## YOUR INSTRUCTIONS
Omit the images and retype the records verbatim.

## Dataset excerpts
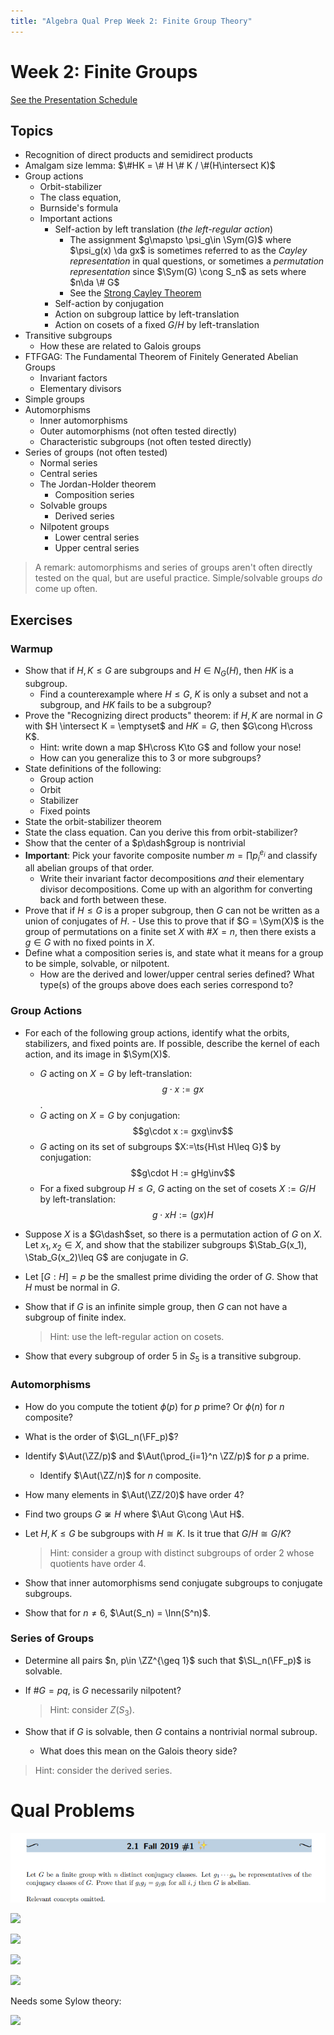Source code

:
 ```yaml
---
title: "Algebra Qual Prep Week 2: Finite Group Theory"
---
```


# Week 2: Finite Groups

[See the Presentation Schedule](https://www.notion.so/df531651418e43a9918f8d6c0cc0c706)

## Topics

- Recognition of direct products and semidirect products
- Amalgam size lemma: $\#HK = \# H \# K / \#(H\intersect K)$
- Group actions
	- Orbit-stabilizer
	- The class equation,
	- Burnside's formula
	- Important actions
		- Self-action by left translation (*the left-regular action*)
			- The assignment $g\mapsto \psi_g\in \Sym(G)$ where $\psi_g(x) \da gx$ is sometimes referred to as the *Cayley representation* in qual questions, or sometimes a *permutation representation* since $\Sym(G) \cong S_n$ as sets where $n\da \# G$
			- See the [Strong Cayley Theorem](https://math.la.asu.edu/~kawski/classes/mat444/handouts/strongCayley.pdf)
		- Self-action by conjugation
		- Action on subgroup lattice by left-translation
		- Action on cosets of a fixed $G/H$ by left-translation
- Transitive subgroups
	- How these are related to Galois groups
- FTFGAG: The Fundamental Theorem of Finitely Generated Abelian Groups
	- Invariant factors
	- Elementary divisors
- Simple groups
- Automorphisms
	- Inner automorphisms
	- Outer automorphisms  (not often tested directly)
	- Characteristic subgroups  (not often tested directly)
- Series of groups (not often tested)
	- Normal series
	- Central series
	- The Jordan-Holder theorem
		- Composition series
	- Solvable groups
		- Derived series
	- Nilpotent groups
		- Lower central series
		- Upper central series

> A remark: automorphisms and series of groups aren't often directly tested on the qual, but are useful practice. Simple/solvable groups *do* come up often.

## Exercises 

### Warmup

- Show that if $H, K \leq G$ are subgroups and $H \in N_G(H)$, then $HK$ is a subgroup.
	- Find a counterexample where $H\leq G$, $K$ is only a subset and not a subgroup, and $HK$ fails to be a subgroup?
- Prove the "Recognizing direct products" theorem: if $H, K$ are normal in $G$ with $H \intersect K = \emptyset$ and $HK = G$, then $G\cong H\cross K$.
	- Hint: write down a map $H\cross K\to G$ and follow your nose!
	- How can you generalize this to 3 or more subgroups?
- State definitions of the following:
	- Group action
	- Orbit
	- Stabilizer
	- Fixed points
- State the orbit-stabilizer theorem
- State the class equation.
	Can you derive this from orbit-stabilizer?
- Show that the center of a $p\dash$group is nontrivial
- **Important**: Pick your favorite composite number $m = \prod p_i^{e_i}$ and classify all abelian groups of that order.
	- Write their invariant factor decompositions *and* their elementary divisor decompositions. Come up with an algorithm for converting back and forth between these.
- Prove that if $H\leq G$ is a proper subgroup, then $G$ can not be written as a union of conjugates of $H$.
	  - Use this to prove that if $G = \Sym(X)$ is the group of permutations on a finite set $X$ with $\# X = n$, then there exists a $g\in G$ with no fixed points in $X$.
-  Define what a composition series is, and state what it means for a group to be simple, solvable, or nilpotent.
	- How are the derived and lower/upper central series defined? What type(s) of the groups above does each series correspond to?

### Group Actions
- For each of the following group actions, identify what the orbits, stabilizers, and fixed points are. If possible, describe the kernel of each action, and its image in $\Sym(X)$.
	- $G$ acting on $X=G$ by left-translation: $$g\cdot x := gx$$.
	- $G$ acting on $X=G$ by conjugation: $$g\cdot x := gxg\inv$$
	- $G$ acting on its set of subgroups $X:=\ts{H\st H\leq G}$ by conjugation: $$g\cdot H := gHg\inv$$
	- For a fixed subgroup $H\leq G$, $G$ acting on the set of cosets $X := G/H$ by left-translation: $$g\cdot xH := (gx)H$$
- Suppose $X$ is a $G\dash$set, so there is a permutation action of $G$ on $X$.
  Let $x_1, x_2\in X$, and show that the stabilizer subgroups $\Stab_G(x_1), \Stab_G(x_2)\leq G$ are conjugate in $G$.

- Let $[G:H] = p$ be the smallest prime dividing the order of $G$. Show that $H$ must be normal in $G$.
- Show that if $G$ is an infinite simple group, then $G$ can not have a subgroup of finite index.

	> Hint: use the left-regular action on cosets.

- Show that every subgroup of order 5 in $S_5$ is a transitive subgroup.


### Automorphisms
- How do you compute the totient $\phi(p)$ for $p$ prime? Or $\phi(n)$ for $n$ composite?
- What is the order of $\GL_n(\FF_p)$?
- Identify $\Aut(\ZZ/p)$ and $\Aut(\prod_{i=1}^n \ZZ/p)$ for $p$ a prime.
	- Identify $\Aut(\ZZ/n)$ for $n$ composite.
- How many elements in $\Aut(\ZZ/20)$ have order 4?
- Find two groups $G\not\cong H$ where $\Aut G\cong \Aut H$.
- Let $H, K \leq G$ be subgroups with $H\cong K$.
	Is it true that $G/H \cong G/K$?

	> Hint: consider a group with distinct subgroups of order 2 whose quotients have order 4.

- Show that inner automorphisms send conjugate subgroups to conjugate subgroups.
- Show that for $n\neq 6$, $\Aut(S_n) = \Inn(S^n)$.

### Series of Groups

- Determine all pairs $n, p\in \ZZ^{\geq 1}$ such that $\SL_n(\FF_p)$ is solvable.

- If $\# G = pq$, is $G$ necessarily nilpotent?
	
	> Hint: consider $Z(S_3)$.

- Show that if $G$ is solvable, then $G$ contains a nontrivial normal subroup.
	- What does this mean on the Galois theory side?

> Hint: consider the derived series.

# Qual Problems


![](figures/Untitled%2014.png)

![](../../../attachments/Pasted%20image%2020210526171835.png)

![](../../../attachments/Pasted%20image%2020210526172046.png)

![](../../../attachments/Pasted%20image%2020210526172119.png)

![](../../../attachments/Pasted%20image%2020210526172140.png)

Needs some Sylow theory:

![](../../../attachments/Pasted%20image%2020210526173749.png)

## WRITTEN RESPONSE
Source code

:
 ```yaml
---
title: "Algebra Qual Prep Week 2: Finite Group Theory"
---
```


# Week 2: Finite Groups

[See the Presentation Schedule](https://www.notion.so/df531651418e43a9918f8d6c0cc0c706)

## Topics

- Recognition of direct products and semidirect products
- Amalgam size lemma: $\#HK = \# H \# K / \#(H\intersect K)$
- Group actions
	- Orbit-stabilizer
	- The class equation,
	- Burnside's formula
	- Important actions
		- Self-action by left translation (*the left-regular action*)
			- The assignment $g\mapsto \psi_g\in \Sym(G)$ where $\psi_g(x) \da gx$ is sometimes referred to as the *Cayley representation* in qual questions, or sometimes a *permutation representation* since $\Sym(G) \cong S_n$ as sets where $n\da \# G$
			- See the [Strong Cayley Theorem](https://math.la.asu.edu/~kawski/classes/mat444/handouts/strongCayley.pdf)
		- Self-action by conjugation
		- Action on subgroup lattice by left-translation
		- Action on cosets of a fixed $G/H$ by left-translation
- Transitive subgroups
	- How these are related to Galois groups
- FTFGAG: The Fundamental Theorem of Finitely Generated Abelian Groups
	- Invariant factors
	- Elementary divisors
- Simple groups
- Automorphisms
	- Inner automorphisms
	- Outer automorphisms  (not often tested directly)
	- Characteristic subgroups  (not often tested directly)
- Series of groups (not often tested)
	- Normal series
	- Central series
	- The Jordan-Holder theorem
		- Composition series
	- Solvable groups
		- Derived series
	- Nilpotent groups
		- Lower central series
		- Upper central series

> A remark: automorphisms and series of groups aren't often directly tested on the qual, but are useful practice. Simple/solvable groups *do* come up often.

## Exercises 

### Warmup

- Show that if $H, K \leq G$ are subgroups and $H \in N_G(H)$, then $HK$ is a subgroup.
	- Find a counterexample where $H\leq G$, $K$ is only a subset and not a subgroup, and $HK$ fails to be a subgroup?
- Prove the "Recognizing direct products" theorem: if $H, K$ are normal in $G$ with $H \intersect K = \emptyset$ and $HK = G$, then $G\cong H\cross K$.
	- Hint: write down a map $H\cross K\to G$ and follow your nose!
	- How can you generalize this to 3 or more subgroups?
- State definitions of the following:
	- Group action
	- Orbit
	- Stabilizer
	- Fixed points
- State the orbit-stabilizer theorem
- State the class equation.
	Can you derive this from orbit-stabilizer?
- Show that the center of a $p\dash$group is nontrivial
- **Important**: Pick your favorite composite number $m = \prod p_i^{e_i}$ and classify all abelian groups of that order.
	- Write their invariant factor decompositions *and* their elementary divisor decompositions. Come up with an algorithm for converting back and forth between these.
- Prove that if $H\leq G$ is a proper subgroup, then $G$ can not be written as a union of conjugates of $H$.
	  - Use this to prove that if $G = \Sym(X)$ is the group of permutations on a finite set $X$ with $\# X = n$, then there exists a $g\in G$ with no fixed points in $X$.
-  Define what a composition series is, and state what it means for a group to be simple, solvable, or nilpotent.
	- How are the derived and lower/upper central series defined? What type(s) of the groups above does each series correspond to?

### Group Actions
- For each of the following group actions, identify what the orbits, stabilizers, and fixed points are. If possible, describe the kernel of each action, and its image in $\Sym(X)$.
	- $G$ acting on $X=G$ by left-translation: $$g\cdot x := gx$$.
	- $G$ acting on $X=G$ by conjugation: $$g\cdot x := gxg\inv$$
	- $G$ acting on its set of subgroups $X:=\ts{H\st H\leq G}$ by conjugation: $$g\cdot H := gHg\inv$$
	- For a fixed subgroup $H\leq G$, $G$ acting on the set of cosets $X := G/H$ by left-translation: $$g\cdot xH := (gx)H$$
- Suppose $X$ is a $G\dash$set, so there is a permutation action of $G$ on $X$.
  Let $x_1, x_2\in X$, and show that the stabilizer subgroups $\Stab_G(x_1), \Stab_G(x_2)\leq G$ are conjugate in $G$.

- Let $[G:H] = p$ be the smallest prime dividing the order of $G$. Show that $H$ must be normal in $G$.
- Show that if $G$ is an infinite simple group, then $G$ can not have a subgroup of finite index.

	> Hint: use the left-regular action on cosets.

- Show that every subgroup of order 5 in $S_5$ is a transitive subgroup.


### Automorphisms
- How do you compute the totient $\phi(p)$ for $p$ prime? Or $\phi(n)$ for $n$ composite?
- What is the order of $\GL_n(\FF_p)$?
- Identify $\Aut(\ZZ/p)$ and $\Aut(\prod_{i=1}^n \ZZ/p)$ for $p$ a prime.
	- Identify $\Aut(\ZZ/n)$ for $n$ composite.
- How many elements in $\Aut(\ZZ/20)$ have order 4?
- Find two groups $G\not\cong H$ where $\Aut G\cong \Aut H$.
- Let $H, K \leq G$ be subgroups with $H\cong K$.
	Is it true that $G/H \cong G/K$?

	> Hint: consider a group with distinct subgroups of order 2 whose quotients have order 4.

- Show that inner automorphisms send conjugate subgroups to conjugate subgroups.
- Show that for $n\neq 6$, $\Aut(S_n) = \Inn(S^n)$.

### Series of Groups

- Determine all pairs $n, p\in \ZZ^{\geq 1}$ such that $\SL_n(\FF_p)$ is solvable.

- If $\# G = pq$, is $G$ necessarily nilpotent?
	
	> Hint: consider $Z(S_3)$.

- Show that if $G$ is solvable, then $G$ contains a nontrivial normal subroup.
	- What does this mean on the Galois theory side?

> Hint: consider the derived series.

# Qual Problems


![](figures/Untitled%2014.png)

![](../../../attachments/Pasted%20image%2020210526171835.png)

![](../../../attachments/Pasted%20image%2020210526172046.png)

![](../../../attachments/Pasted%20image%2020210526172119.png)

![](../../../attachments/Pasted%20image%2020210526172140.png)

Needs some Sylow theory:

![](../../../attachments/Pasted%20image%2020210526173749.png)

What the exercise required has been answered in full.